▶ _What is being asked_
What do the lines say from the one containing "Bài tổng hợp" to the end of the records? Restate them word for word, and only those.

(Supplied material)

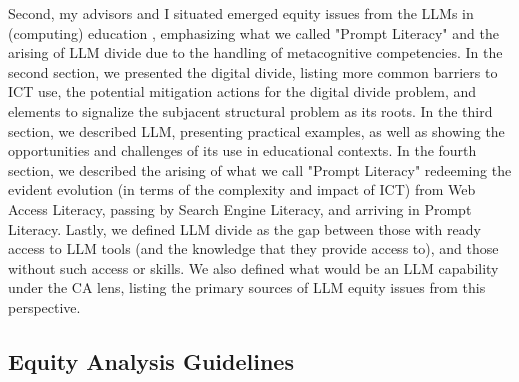 Second, my advisors and I situated emerged equity issues from the \glspl{LLM} in (computing) education \cite{bispojr:2024-nmp}, emphasizing what we called "Prompt Literacy" and the arising of \gls{LLM}
divide due to the handling of metacognitive competencies. In the second section, we presented the digital divide, listing more common barriers to \gls{ICT} use, the potential mitigation actions for the digital divide problem, and elements to signalize the subjacent structural problem as its roots. In the third section, we described \gls{LLM}, presenting practical examples, as well as showing the opportunities and challenges of its use in educational contexts. In the fourth section, we described the arising of what we call "Prompt Literacy" redeeming the evident evolution (in terms of the complexity and impact of \gls{ICT}) from Web Access Literacy, passing by Search Engine Literacy, 
and arriving in Prompt Literacy. Lastly, we defined \gls{LLM} divide as the gap between those with ready access to \gls{LLM} tools (and the knowledge that they provide access to), and those without such access or skills. We also defined what would be an \gls{LLM} capability under the \gls{CA} lens, listing the primary sources of \gls{LLM} equity issues from this perspective.

\subsection{Equity Analysis Guidelines}
\label{disc-ss:eq-guidelines}

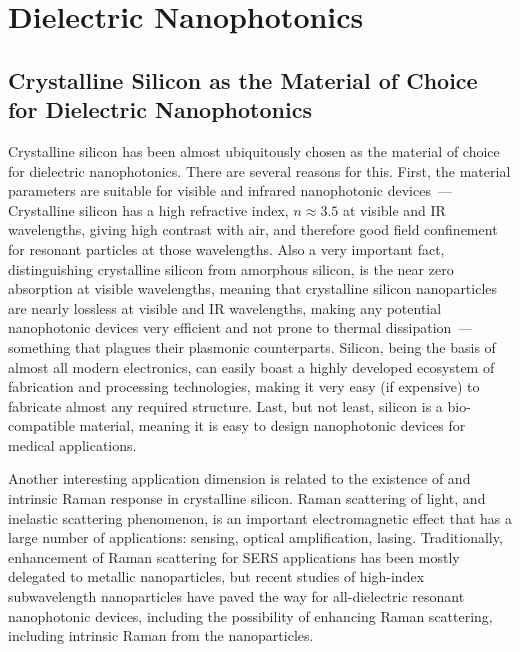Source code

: \section{Dielectric Nanophotonics}
\label{ch:DielectricNanophotoics}

    \subsection{Crystalline Silicon as the Material of Choice for Dielectric Nanophotonics}
            Crystalline silicon has been almost ubiquitously chosen as the material of choice for dielectric nanophotonics.
        There are several reasons for this. First, the material parameters are suitable for visible and infrared nanophotonic devices~---
        Crystalline silicon has a high refractive index, $n \approx 3.5$ at visible and IR wavelengths\cite{li1980refractive}, giving high contrast
        with air, and therefore good field confinement for resonant particles at those wavelengths\cite{mie1908beitrage, dmitriev2016resonant}. Also
        a very important fact, distinguishing crystalline silicon from amorphous silicon, is the near zero absorption at visible wavelengths, meaning
        that crystalline silicon nanoparticles are nearly lossless at visible and IR wavelengths, making any potential nanophotonic devices very
        efficient and not prone to thermal dissipation~--- something that plagues their plasmonic counterparts.
            Silicon, being the basis of almost all modern electronics, can easily boast a highly developed ecosystem of fabrication and processing
        technologies, making it very easy (if expensive) to fabricate almost any required structure.
            Last, but not least, silicon is a bio-compatible material, meaning it is easy to design nanophotonic devices for medical applications.

            Another interesting application dimension is related to the existence of and intrinsic Raman response in crystalline silicon. Raman
        scattering of light, and inelastic scattering phenomenon, is an important electromagnetic effect\cite{hayes2012scattering} that has a large number of applications:
        sensing\cite{moskovits1985surface}, optical amplification\cite{islam2004wideband}, lasing\cite{pask2003design}.
        Traditionally, enhancement of Raman scattering for SERS applications has been mostly delegated to metallic nanoparticles, but
        recent studies of high-index subwavelength nanoparticles have paved the way for all-dielectric resonant nanophotonic devices, including
        the possibility of enhancing Raman scattering, including intrinsic Raman from the nanoparticles.

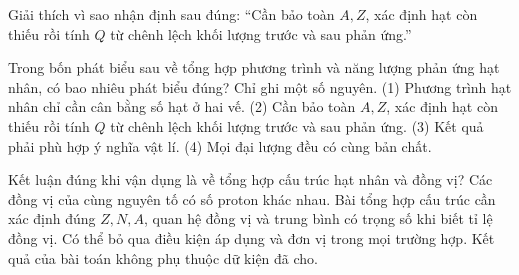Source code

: \begin{bt}
Giải thích vì sao nhận định sau đúng: “Cần bảo toàn $A,Z$, xác định hạt còn thiếu rồi tính $Q$ từ chênh lệch khối lượng trước và sau phản ứng.”
\end{bt}

\begin{ex}
Trong bốn phát biểu sau về tổng hợp phương trình và năng lượng phản ứng hạt nhân, có bao nhiêu phát biểu đúng? Chỉ ghi một số nguyên. (1) Phương trình hạt nhân chỉ cần cân bằng số hạt ở hai vế. (2) Cần bảo toàn $A,Z$, xác định hạt còn thiếu rồi tính $Q$ từ chênh lệch khối lượng trước và sau phản ứng. (3) Kết quả phải phù hợp ý nghĩa vật lí. (4) Mọi đại lượng đều có cùng bản chất.
\end{ex}

\begin{ex}
Kết luận đúng khi vận dụng là về tổng hợp cấu trúc hạt nhân và đồng vị?
\choice
{Các đồng vị của cùng nguyên tố có số proton khác nhau.}
{\True Bài tổng hợp cấu trúc cần xác định đúng $Z,N,A$, quan hệ đồng vị và trung bình có trọng số khi biết tỉ lệ đồng vị.}
{Có thể bỏ qua điều kiện áp dụng và đơn vị trong mọi trường hợp.}
{Kết quả của bài toán không phụ thuộc dữ kiện đã cho.}
\end{ex}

(End Supplied material)

▶ _Solution to this exercise_
{\True Bài tổng hợp cấu trúc cần xác định đúng $Z,N,A$, quan hệ đồng vị và trung bình có trọng số khi biết tỉ lệ đồng vị.}
{Có thể bỏ qua điều kiện áp dụng và đơn vị trong mọi trường hợp.}
{Kết quả của bài toán không phụ thuộc dữ kiện đã cho.}
\end{ex}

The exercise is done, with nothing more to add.